The word "chapter" marks the lines you need; copy each of them from the data.

■ Data to examine ■
#####

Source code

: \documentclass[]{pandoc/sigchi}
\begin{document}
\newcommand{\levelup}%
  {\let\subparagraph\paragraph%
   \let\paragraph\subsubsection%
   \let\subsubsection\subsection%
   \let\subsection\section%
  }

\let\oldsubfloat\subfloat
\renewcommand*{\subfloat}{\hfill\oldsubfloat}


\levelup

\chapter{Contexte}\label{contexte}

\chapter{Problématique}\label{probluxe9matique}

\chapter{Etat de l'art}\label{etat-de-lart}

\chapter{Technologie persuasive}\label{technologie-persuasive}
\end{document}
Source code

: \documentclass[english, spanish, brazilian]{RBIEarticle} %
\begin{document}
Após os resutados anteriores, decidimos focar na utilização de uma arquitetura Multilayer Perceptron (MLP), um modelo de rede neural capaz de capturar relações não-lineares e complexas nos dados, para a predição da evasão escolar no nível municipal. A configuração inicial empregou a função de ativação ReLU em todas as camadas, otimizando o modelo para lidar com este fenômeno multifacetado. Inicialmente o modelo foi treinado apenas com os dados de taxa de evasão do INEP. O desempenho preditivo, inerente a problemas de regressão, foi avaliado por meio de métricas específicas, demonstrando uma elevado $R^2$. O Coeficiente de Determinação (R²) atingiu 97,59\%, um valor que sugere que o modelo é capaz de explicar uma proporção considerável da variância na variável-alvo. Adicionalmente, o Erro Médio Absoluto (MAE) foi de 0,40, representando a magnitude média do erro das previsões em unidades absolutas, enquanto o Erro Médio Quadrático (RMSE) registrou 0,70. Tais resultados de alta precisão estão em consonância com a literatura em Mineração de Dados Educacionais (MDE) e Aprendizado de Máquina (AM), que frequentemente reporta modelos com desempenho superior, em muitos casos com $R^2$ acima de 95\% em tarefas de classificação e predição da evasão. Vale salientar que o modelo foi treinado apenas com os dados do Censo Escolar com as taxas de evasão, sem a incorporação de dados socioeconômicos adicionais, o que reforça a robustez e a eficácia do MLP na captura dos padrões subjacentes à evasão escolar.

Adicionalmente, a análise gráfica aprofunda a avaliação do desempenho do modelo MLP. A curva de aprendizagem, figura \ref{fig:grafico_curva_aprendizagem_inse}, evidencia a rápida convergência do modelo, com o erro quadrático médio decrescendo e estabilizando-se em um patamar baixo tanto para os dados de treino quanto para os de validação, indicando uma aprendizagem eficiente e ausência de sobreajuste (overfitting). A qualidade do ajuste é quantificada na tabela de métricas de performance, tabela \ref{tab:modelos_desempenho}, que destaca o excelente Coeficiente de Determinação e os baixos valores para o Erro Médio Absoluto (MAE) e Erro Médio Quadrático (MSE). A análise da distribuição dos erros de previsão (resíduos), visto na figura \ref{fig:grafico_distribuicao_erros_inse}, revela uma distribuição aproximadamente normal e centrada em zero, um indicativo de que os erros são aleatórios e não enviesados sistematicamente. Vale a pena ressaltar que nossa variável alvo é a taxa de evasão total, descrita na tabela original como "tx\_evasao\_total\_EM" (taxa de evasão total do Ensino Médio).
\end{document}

#####

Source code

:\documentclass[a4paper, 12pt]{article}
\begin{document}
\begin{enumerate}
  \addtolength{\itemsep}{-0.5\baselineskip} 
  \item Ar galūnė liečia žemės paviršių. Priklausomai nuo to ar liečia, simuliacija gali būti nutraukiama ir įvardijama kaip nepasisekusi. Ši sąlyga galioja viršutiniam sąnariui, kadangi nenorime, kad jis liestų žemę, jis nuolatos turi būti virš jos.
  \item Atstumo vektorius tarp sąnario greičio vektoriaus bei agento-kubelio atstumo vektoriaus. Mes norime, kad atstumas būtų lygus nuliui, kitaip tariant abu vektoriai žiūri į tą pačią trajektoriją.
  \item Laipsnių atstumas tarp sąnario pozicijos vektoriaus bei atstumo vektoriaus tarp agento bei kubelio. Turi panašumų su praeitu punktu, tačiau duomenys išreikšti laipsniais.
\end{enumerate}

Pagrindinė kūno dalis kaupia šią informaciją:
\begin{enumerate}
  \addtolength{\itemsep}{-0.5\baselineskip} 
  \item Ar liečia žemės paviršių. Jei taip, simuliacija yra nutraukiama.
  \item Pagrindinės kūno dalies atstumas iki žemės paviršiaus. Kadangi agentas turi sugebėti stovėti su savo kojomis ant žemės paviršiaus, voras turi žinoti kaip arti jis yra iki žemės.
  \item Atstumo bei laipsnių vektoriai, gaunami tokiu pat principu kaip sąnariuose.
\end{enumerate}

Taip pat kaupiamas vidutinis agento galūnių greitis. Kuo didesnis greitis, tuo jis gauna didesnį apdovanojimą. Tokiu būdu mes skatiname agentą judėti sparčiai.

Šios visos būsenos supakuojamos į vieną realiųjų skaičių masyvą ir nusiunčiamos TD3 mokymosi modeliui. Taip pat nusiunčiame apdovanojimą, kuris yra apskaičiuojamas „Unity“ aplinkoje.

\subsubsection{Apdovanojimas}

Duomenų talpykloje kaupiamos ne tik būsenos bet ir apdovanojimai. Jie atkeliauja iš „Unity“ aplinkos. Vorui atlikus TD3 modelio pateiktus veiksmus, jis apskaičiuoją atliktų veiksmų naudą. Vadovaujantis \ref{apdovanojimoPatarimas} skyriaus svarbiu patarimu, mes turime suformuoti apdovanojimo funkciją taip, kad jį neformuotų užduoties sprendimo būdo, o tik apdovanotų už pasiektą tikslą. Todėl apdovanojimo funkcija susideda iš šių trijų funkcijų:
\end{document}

#####

■ Written response ■
\chapter{Contexte}\label{contexte}
\chapter{Problématique}\label{probluxe9matique}
\chapter{Etat de l'art}\label{etat-de-lart}
\chapter{Technologie persuasive}\label{technologie-persuasive}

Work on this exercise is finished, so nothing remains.